25      Alors que, conformément à son sens habituel dans le langage courant, la notion de « mauvaise foi » suppose la présence d’un état d’esprit ou d’une intention malhonnête, cette notion doit être en outre comprise dans le contexte du droit des marques, qui est celui de la vie des affaires. À cet égard, le règlement (CE) no 40/94 du Conseil, du 20 décembre 1993, sur la marque communautaire (JO 1994, L 11, p. 1), le règlement (CE) no 207/2009 du Conseil, du 26 février 2009, sur la marque communautaire (JO 2009, L 78, p. 1), et le règlement 2017/1001, adoptés successivement, s’inscrivent dans un même objectif, à savoir l’établissement et le fonctionnement du marché intérieur. Les règles sur la marque de l’Union européenne visent, en particulier, à contribuer au système de la concurrence non faussée dans l’Union, dans lequel chaque entreprise doit, afin de s’attacher la clientèle par la qualité de ses produits ou de ses services, être en mesure de faire enregistrer en tant que marques des signes permettant au consommateur de distinguer sans confusion possible ces produits ou ces services de ceux qui ont une autre provenance [arrêt du 21 avril 2021, Hasbro/EUIPO – Kreativni Dogadaji (MONOPOLY), T‑663/19, EU:T:2021:211, point 32]. Par conséquent, la notion de « mauvaise foi » implique un comportement s’écartant des principes reconnus comme étant ceux entourant un comportement éthique ou des usages honnêtes en matière industrielle ou commerciale (arrêts du 7 juillet 2016, LUCEO, T‑82/14, EU:T:2016:396, point 28, et du 21 avril 2021, MONOPOLY, T‑663/19, EU:T:2021:211, point 41).

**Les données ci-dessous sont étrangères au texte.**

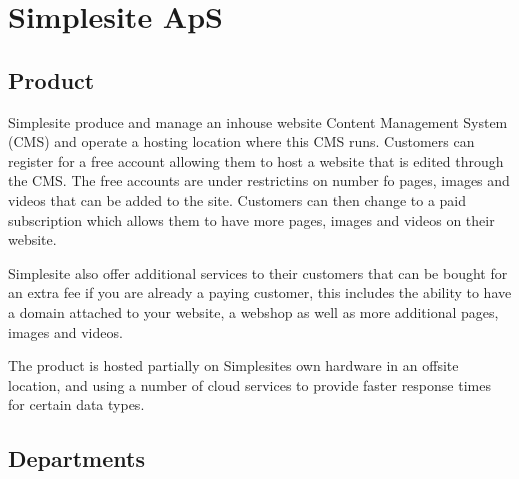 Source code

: \section{Simplesite ApS}


\subsection{Product}

Simplesite produce and manage an inhouse website Content Management System (CMS)
and operate a hosting location where this CMS runs. Customers can register for a
free account allowing them to host a website that is edited through the CMS. The
free accounts are under restrictins on number fo pages, images and videos that
can be added to the site. Customers can then change to a paid subscription which
allows them to have more pages, images and videos on their website.

Simplesite also offer additional services to their customers that can be bought
for an extra fee if you are already a paying customer, this includes the ability
to have a domain attached to your website, a webshop as well as more additional
pages, images and videos.

The product is hosted partially on Simplesites own hardware in an offsite
location, and using a number of cloud services to provide faster response times
for certain data types.


\subsection{Departments}

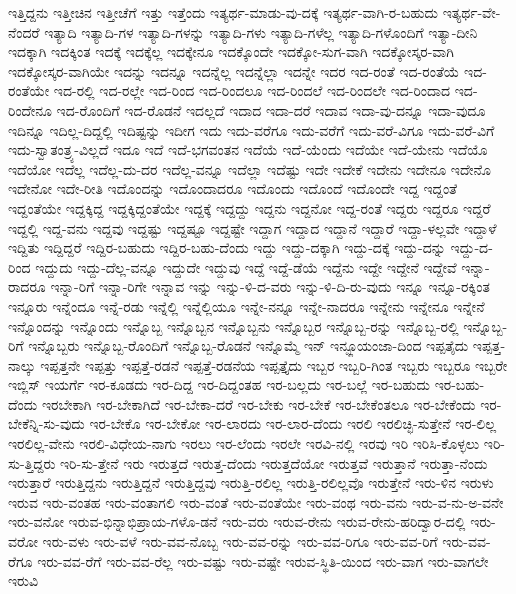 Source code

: {ಇತ್ತಿದ್ದನು
ಇತ್ತೀಚಿನ
ಇತ್ತೀಚೆಗೆ
ಇತ್ತು
ಇತ್ತೆಂದು
ಇತ್ಯರ್ಥ-ಮಾಡು-ವು-ದಕ್ಕೆ
ಇತ್ಯರ್ಥ-ವಾಗಿ-ರ-ಬಹುದು
ಇತ್ಯರ್ಥ-ವೇ-ನೆಂದರೆ
ಇತ್ಯಾದಿ
ಇತ್ಯಾದಿ-ಗಳ
ಇತ್ಯಾದಿ-ಗಳನ್ನು
ಇತ್ಯಾದಿ-ಗಳು
ಇತ್ಯಾದಿ-ಗಳೆಲ್ಲ
ಇತ್ಯಾದಿ-ಗಳೊಂದಿಗೆ
ಇತ್ಯಾ-ದೀನಿ
ಇದಕ್ಕಾಗಿ
ಇದಕ್ಕಿಂತ
ಇದಕ್ಕೆ
ಇದಕ್ಕೆಲ್ಲ
ಇದಕ್ಕೇನೂ
ಇದಕ್ಕೊಂದೇ
ಇದಕ್ಕೋ-ಸುಗ-ವಾಗಿ
ಇದಕ್ಕೋಸ್ಕರ-ವಾಗಿ
ಇದಕ್ಕೋಸ್ಕರ-ವಾಗಿಯೇ
ಇದನ್ನು
ಇದನ್ನೂ
ಇದನ್ನೆಲ್ಲ
ಇದನ್ನೆಲ್ಲಾ
ಇದನ್ನೇ
ಇದರ
ಇದ-ರಂತೆ
ಇದ-ರಂತೆಯೆ
ಇದ-ರಂತೆಯೇ
ಇದ-ರಲ್ಲಿ
ಇದ-ರಲ್ಲೇ
ಇದ-ರಿಂದ
ಇದ-ರಿಂದಲೂ
ಇದ-ರಿಂದಲೆ
ಇದ-ರಿಂದಲೇ
ಇದ-ರಿಂದಾದ
ಇದ-ರಿಂದೇನೂ
ಇದ-ರೊಂದಿಗೆ
ಇದ-ರೊಡನೆ
ಇದಲ್ಲದೆ
ಇದಾದ
ಇದಾ-ದರೆ
ಇದಾವ
ಇದಾ-ವು-ದನ್ನೂ
ಇದಾ-ವುದೂ
ಇದಿನ್ನೂ
ಇದಿಲ್ಲ-ದಿದ್ದಲ್ಲಿ
ಇದಿಷ್ಟನ್ನು
ಇದೀಗ
ಇದು
ಇದು-ವರೆಗೂ
ಇದು-ವರೆಗೆ
ಇದು-ವರೆ-ವಿಗೂ
ಇದು-ವರೆ-ವಿಗೆ
ಇದು-ಸ್ವಾತಂತ್ರ್ಯ-ವಿಲ್ಲದೆ
ಇದೂ
ಇದೆ
ಇದೆ-ಭಗವಂತನ
ಇದೆಯೆ
ಇದೆ-ಯೆಂದು
ಇದೆಯೇ
ಇದೆ-ಯೇನು
ಇದೆಯೊ
ಇದೆಯೋ
ಇದೆಲ್ಲ
ಇದೆಲ್ಲ-ದು-ದರ
ಇದೆಲ್ಲ-ವನ್ನೂ
ಇದೆಲ್ಲಾ
ಇದೆಷ್ಟು
ಇದೇ
ಇದೇಕೆ
ಇದೇನು
ಇದೇನೂ
ಇದೇನೊ
ಇದೇನೋ
ಇದೇ-ರೀತಿ
ಇದೊಂದನ್ನು
ಇದೊಂದಾದರೂ
ಇದೊಂದು
ಇದೊಂದೆ
ಇದೊಂದೇ
ಇದ್ದ
ಇದ್ದಂತೆ
ಇದ್ದಂತೆಯೇ
ಇದ್ದಕ್ಕಿದ್ದ
ಇದ್ದಕ್ಕಿದ್ದಂತೆಯೇ
ಇದ್ದಕ್ಕೆ
ಇದ್ದದ್ದು
ಇದ್ದನು
ಇದ್ದನೋ
ಇದ್ದ-ರಂತೆ
ಇದ್ದರು
ಇದ್ದರೂ
ಇದ್ದರೆ
ಇದ್ದಲ್ಲಿ
ಇದ್ದ-ವನು
ಇದ್ದವು
ಇದ್ದಷ್ಟು
ಇದ್ದಷ್ಟೂ
ಇದ್ದಷ್ಟೇ
ಇದ್ದಾಗ
ಇದ್ದಾದ
ಇದ್ದಾನೆ
ಇದ್ದಾರೆ
ಇದ್ದಾ-ಳಲ್ಲವೇ
ಇದ್ದಾಳೆ
ಇದ್ದಿತು
ಇದ್ದಿದ್ದರೆ
ಇದ್ದಿರ-ಬಹುದು
ಇದ್ದಿರ-ಬಹು-ದೆಂದು
ಇದ್ದು
ಇದ್ದು-ದಕ್ಕಾಗಿ
ಇದ್ದು-ದಕ್ಕೆ
ಇದ್ದು-ದನ್ನು
ಇದ್ದು-ದ-ರಿಂದ
ಇದ್ದುದು
ಇದ್ದು-ದೆಲ್ಲ-ವನ್ನೂ
ಇದ್ದುದೇ
ಇದ್ದುವು
ಇದ್ದೆ
ಇದ್ದೆ-ಡೆಯೆ
ಇದ್ದೆನು
ಇದ್ದೇ
ಇದ್ದೇನೆ
ಇದ್ದೇವೆ
ಇನ್ನಾ-ರಾದರೂ
ಇನ್ನಾ-ರಿಗೆ
ಇನ್ನಾ-ರಿಗೇ
ಇನ್ನಾವ
ಇನ್ನು
ಇನ್ನು-ಳಿ-ದ-ವರು
ಇನ್ನು-ಳಿ-ದಿ-ರು-ವುದು
ಇನ್ನೂ
ಇನ್ನೂ-ರಕ್ಕಿಂತ
ಇನ್ನೂರು
ಇನ್ನೆಂದೂ
ಇನ್ನೆ-ರಡು
ಇನ್ನೆಲ್ಲಿ
ಇನ್ನೆಲ್ಲಿಯೂ
ಇನ್ನೇ-ನನ್ನೂ
ಇನ್ನೇ-ನಾದರೂ
ಇನ್ನೇನು
ಇನ್ನೇನೂ
ಇನ್ನೇನೆ
ಇನ್ನೊಂದನ್ನು
ಇನ್ನೊಂದು
ಇನ್ನೊಬ್ಬ
ಇನ್ನೊಬ್ಬನ
ಇನ್ನೊಬ್ಬನು
ಇನ್ನೊಬ್ಬರ
ಇನ್ನೊಬ್ಬ-ರನ್ನು
ಇನ್ನೊಬ್ಬ-ರಲ್ಲಿ
ಇನ್ನೊಬ್ಬ-ರಿಗೆ
ಇನ್ನೊಬ್ಬರು
ಇನ್ನೊಬ್ಬ-ರೊಂದಿಗೆ
ಇನ್ನೊಬ್ಬ-ರೊಡನೆ
ಇನ್ನೊಮ್ಮೆ
ಇನ್
ಇನ್ಫ್ಲೂಯಂಜಾ-ದಿಂದ
ಇಪ್ಪತೈದು
ಇಪ್ಪತ್ತ-ನಾಲ್ಕು
ಇಪ್ಪತ್ತನೇ
ಇಪ್ಪತ್ತು
ಇಪ್ಪತ್ತೆ-ರಡನೆ
ಇಪ್ಪತ್ತೆ-ರಡನೆಯ
ಇಪ್ಪತ್ತೈದು
ಇಬ್ಬರ
ಇಬ್ಬರಿ-ಗಿಂತ
ಇಬ್ಬರು
ಇಬ್ಬರೂ
ಇಬ್ಬರೇ
ಇಬ್ಲಿಸ್
ಇಯರ್ಗೆ
ಇರ-ಕೂಡದು
ಇರ-ದಿದ್ದ
ಇರ-ದಿದ್ದಂತಹ
ಇರ-ಬಲ್ಲದು
ಇರ-ಬಲ್ಲೆ
ಇರ-ಬಹುದು
ಇರ-ಬಹು-ದೆಂದು
ಇರಬೇಕಾಗಿ
ಇರ-ಬೇಕಾಗಿದೆ
ಇರ-ಬೇಕಾ-ದರೆ
ಇರ-ಬೇಕು
ಇರ-ಬೇಕೆ
ಇರ-ಬೇಕೆಂತಲೂ
ಇರ-ಬೇಕೆಂದು
ಇರ-ಬೇಕೆನ್ನಿ-ಸು-ವುದು
ಇರ-ಬೇಕೊ
ಇರ-ಬೇಕೋ
ಇರ-ಲಾರದು
ಇರ-ಲಾರ-ದೆಂದು
ಇರಲಿ
ಇರಲಿಚ್ಛಿ-ಸುತ್ತೇನೆ
ಇರ-ಲಿಲ್ಲ
ಇರಲಿಲ್ಲ-ವೇನು
ಇರಲಿ-ವಿಧೇಯ-ನಾಗು
ಇರಲು
ಇರ-ಲೆಂದು
ಇರಲೇ
ಇರವಿ-ನಲ್ಲಿ
ಇರವು
ಇರಿ
ಇರಿಸಿ-ಕೊಳ್ಳಲು
ಇರಿ-ಸು-ತ್ತಿದ್ದರು
ಇರಿ-ಸು-ತ್ತೇನೆ
ಇರು
ಇರುತ್ತದೆ
ಇರುತ್ತ-ದೆಂದು
ಇರುತ್ತದೆಯೋ
ಇರುತ್ತವೆ
ಇರುತ್ತಾನೆ
ಇರುತ್ತಾ-ನೆಂದು
ಇರುತ್ತಾರೆ
ಇರುತ್ತಿದ್ದನು
ಇರುತ್ತಿದ್ದನೆ
ಇರುತ್ತಿದ್ದವು
ಇರುತ್ತಿ-ರಲಿಲ್ಲ
ಇರುತ್ತಿ-ರಲಿಲ್ಲವೊ
ಇರುತ್ತೇನೆ
ಇರು-ಳಿನ
ಇರುಳು
ಇರುವ
ಇರು-ವಂತಹ
ಇರು-ವಂತಾಗಲಿ
ಇರು-ವಂತೆ
ಇರು-ವಂತೆಯೇ
ಇರು-ವಂಥ
ಇರು-ವನು
ಇರು-ವ-ನು-ಅ-ವನೇ
ಇರು-ವನೋ
ಇರುವ-ಭಿನ್ನಾಭಿಪ್ರಾಯ-ಗಳೊ-ಡನೆ
ಇರು-ವರು
ಇರುವ-ರೇನು
ಇರುವ-ರೇನು-ಹರಿದ್ವಾರ-ದಲ್ಲಿ
ಇರು-ವರೋ
ಇರು-ವಳು
ಇರು-ವಳೆ
ಇರು-ವವ-ನೊಬ್ಬ
ಇರು-ವವ-ರನ್ನು
ಇರು-ವವ-ರಿಗೂ
ಇರು-ವವ-ರಿಗೆ
ಇರು-ವವ-ರೆಗೂ
ಇರು-ವವ-ರೆಗೆ
ಇರು-ವವ-ರೆಲ್ಲ
ಇರು-ವಷ್ಟು
ಇರು-ವಷ್ಟೇ
ಇರುವ-ಸ್ಥಿತಿ-ಯಿಂದ
ಇರು-ವಾಗ
ಇರು-ವಾಗಲೇ
ಇರುವಿ
}
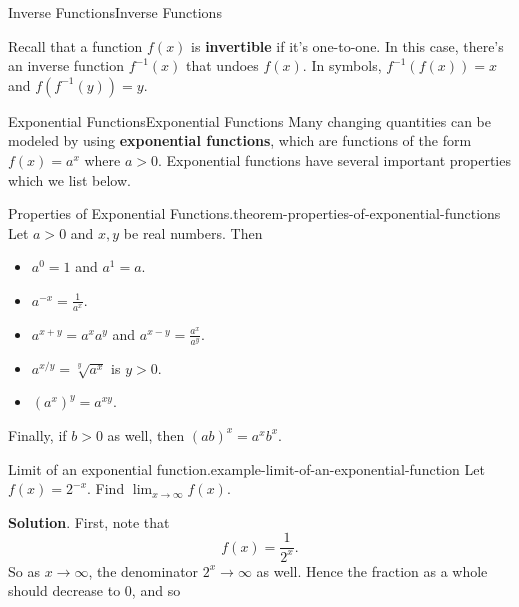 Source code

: \documentclass[10pt,]{book}
\newcommand{\terminology}[1]{\textbf{#1}}
\numberwithin{equation}{section}
\begin{document}
\begin{chapterptx}{Inverse Functions}{}{Inverse Functions}{}{}\label{inverse-functions}
\begin{introduction}{}%
\hypertarget{p-185}{}%
Recall that a function \(f(x)\) is \terminology{invertible} if it's one-to-one. In this case, there's an inverse function \(f^{-1}(x)\) that undoes \(f(x)\). In symbols, \(f^{-1}(f(x)) = x\) and \(f(f^{-1}(y)) = y\).%
\end{introduction}%
%
%
\typeout{************************************************}
\typeout{************************************************}
%
\begin{sectionptx}{Exponential Functions}{}{Exponential Functions}{}{}\label{section-exponential-functions}
\hypertarget{p-186}{}%
Many changing quantities can be modeled by using \terminology{exponential functions}, which are functions of the form \(f(x) = a^{x}\) where \(a > 0\). Exponential functions have several important properties which we list below.%
\begin{theorem}{Properties of Exponential Functions.}{}{theorem-properties-of-exponential-functions}%
\hypertarget{p-187}{}%
Let \(a > 0\) and \(x,y\) be real numbers. Then \leavevmode%
\begin{itemize}[label=\textbullet]
\item{}\(a^{0} = 1\) and \(a^{1} = a\).%
\item{}\(a^{-x} = \frac{1}{a^{x}}\).%
\item{}\(a^{x+y} = a^{x}a^{y}\) and \(a^{x-y} = \frac{a^{x}}{a^{y}}\).%
\item{}\(a^{x/y} = \sqrt[y]{a^{x}}\) is \(y > 0\).%
\item{}\((a^{x})^{y} = a^{xy}\).%
\end{itemize}
 Finally, if \(b > 0\) as well, then \((ab)^{x} = a^{x}b^{x}\).%
\end{theorem}
\begin{example}{Limit of an exponential function.}{example-limit-of-an-exponential-function}%
\hypertarget{p-188}{}%
Let \(f(x) = 2^{-x}\). Find \(\lim_{x\to\infty}f(x)\).%
\par\smallskip%
\noindent\textbf{Solution}.\hypertarget{solution-42}{}\quad%
\hypertarget{p-189}{}%
First, note that%
\begin{equation*}
f(x) = \frac{1}{2^{x}}.
\end{equation*}
So as \(x\to\infty\), the denominator \(2^{x}\to\infty\) as well. Hence the fraction as a whole should decrease to \(0\), and so%

\end{example}
\end{sectionptx}
\end{chapterptx}
\end{document}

26      Afin d’apprécier si un déposant est de mauvaise foi, il convient notamment d’examiner s’il envisage d’utiliser la marque demandée. Dans ce contexte, il convient de rappeler que la fonction essentielle d’une marque consiste à garantir au consommateur ou à l’utilisateur final l’identité d’origine du produit ou du service concerné, en lui permettant de distinguer sans confusion possible ce produit ou ce service de ceux qui ont une autre provenance (arrêt du 11 juin 2009, Chocoladefabriken Lindt & Sprüngli, C‑529/07, EU:C:2009:361, point 45).

27      L’intention d’empêcher la commercialisation d’un produit peut, dans certaines circonstances, caractériser la mauvaise foi du demandeur. Tel est notamment le cas lorsqu’il s’avère, ultérieurement, que ce dernier a fait enregistrer un signe en tant que marque de l’Union européenne sans avoir l’intention d’en faire usage, uniquement en vue d’empêcher l’entrée d’un tiers sur le marché (arrêts du 11 juin 2009, Chocoladefabriken Lindt & Sprüngli, C‑529/07, EU:C:2009:361, points 43 et 44, et du 7 juillet 2016, LUCEO, T‑82/14, EU:T:2016:396, point 30).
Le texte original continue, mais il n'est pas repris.